# What is being asked
Look through the records below for the word "price". Report how many lines have it, and only that number.

Provided material below:

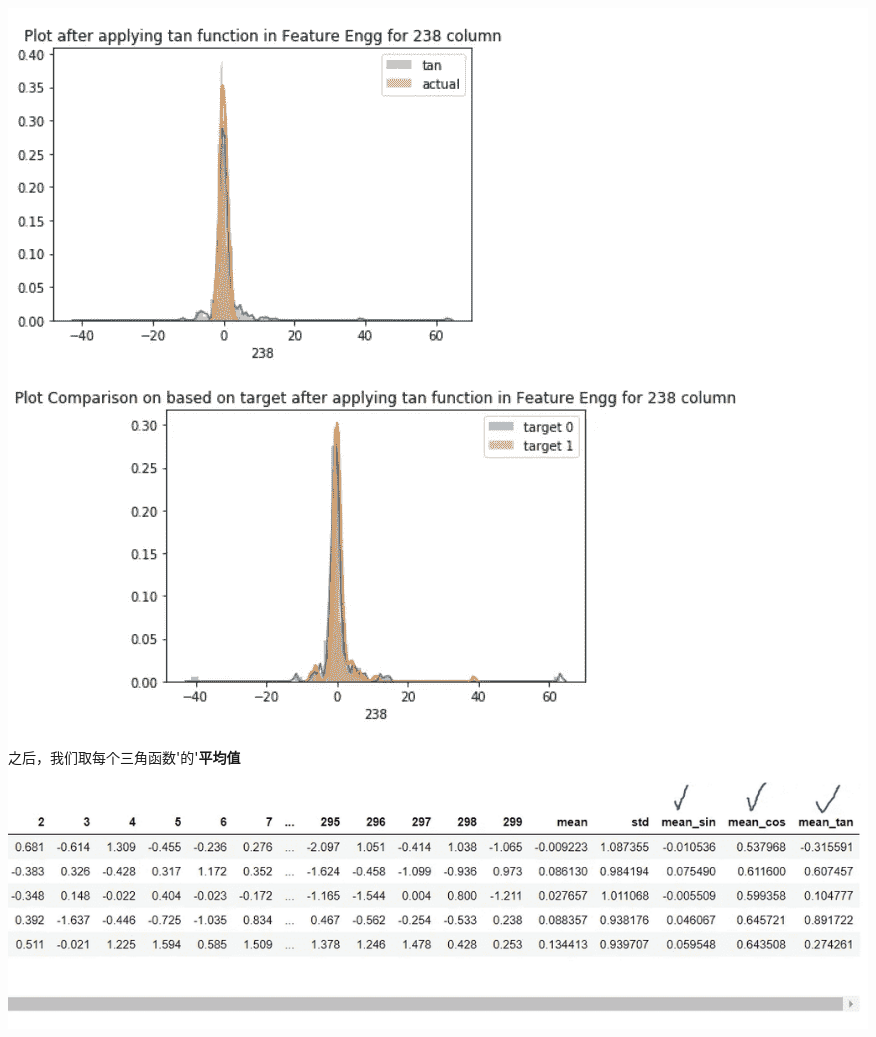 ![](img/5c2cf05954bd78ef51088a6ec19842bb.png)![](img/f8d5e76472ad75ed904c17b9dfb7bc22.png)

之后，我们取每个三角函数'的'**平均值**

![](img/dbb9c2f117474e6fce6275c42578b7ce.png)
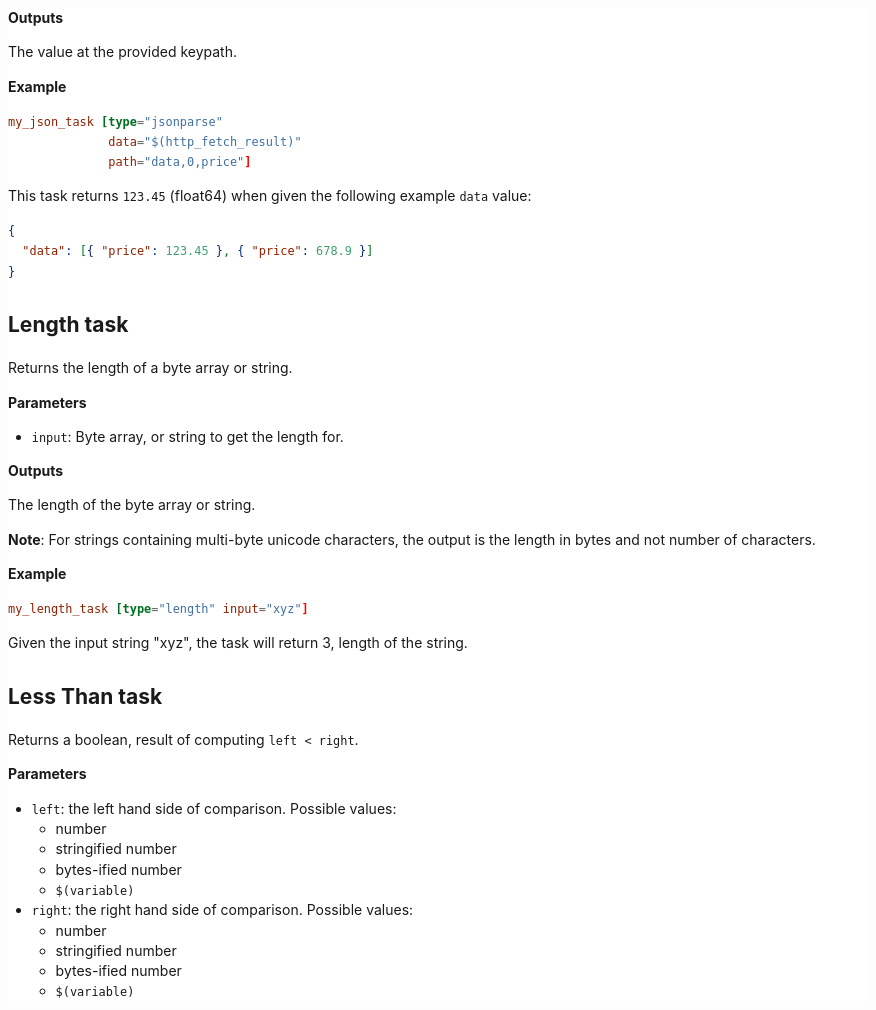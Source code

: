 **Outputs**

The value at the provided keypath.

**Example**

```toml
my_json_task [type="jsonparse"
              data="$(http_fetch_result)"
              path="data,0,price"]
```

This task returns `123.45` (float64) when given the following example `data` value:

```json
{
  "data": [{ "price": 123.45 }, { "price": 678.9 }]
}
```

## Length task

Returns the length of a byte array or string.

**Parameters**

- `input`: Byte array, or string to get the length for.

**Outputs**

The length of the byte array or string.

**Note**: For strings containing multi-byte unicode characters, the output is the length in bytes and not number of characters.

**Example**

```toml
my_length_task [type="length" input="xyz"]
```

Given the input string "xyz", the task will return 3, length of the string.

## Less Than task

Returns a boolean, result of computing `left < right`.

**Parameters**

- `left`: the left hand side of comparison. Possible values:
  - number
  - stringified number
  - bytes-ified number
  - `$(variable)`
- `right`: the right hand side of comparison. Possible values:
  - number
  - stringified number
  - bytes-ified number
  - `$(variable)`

End of Provided material.

# Written answer
2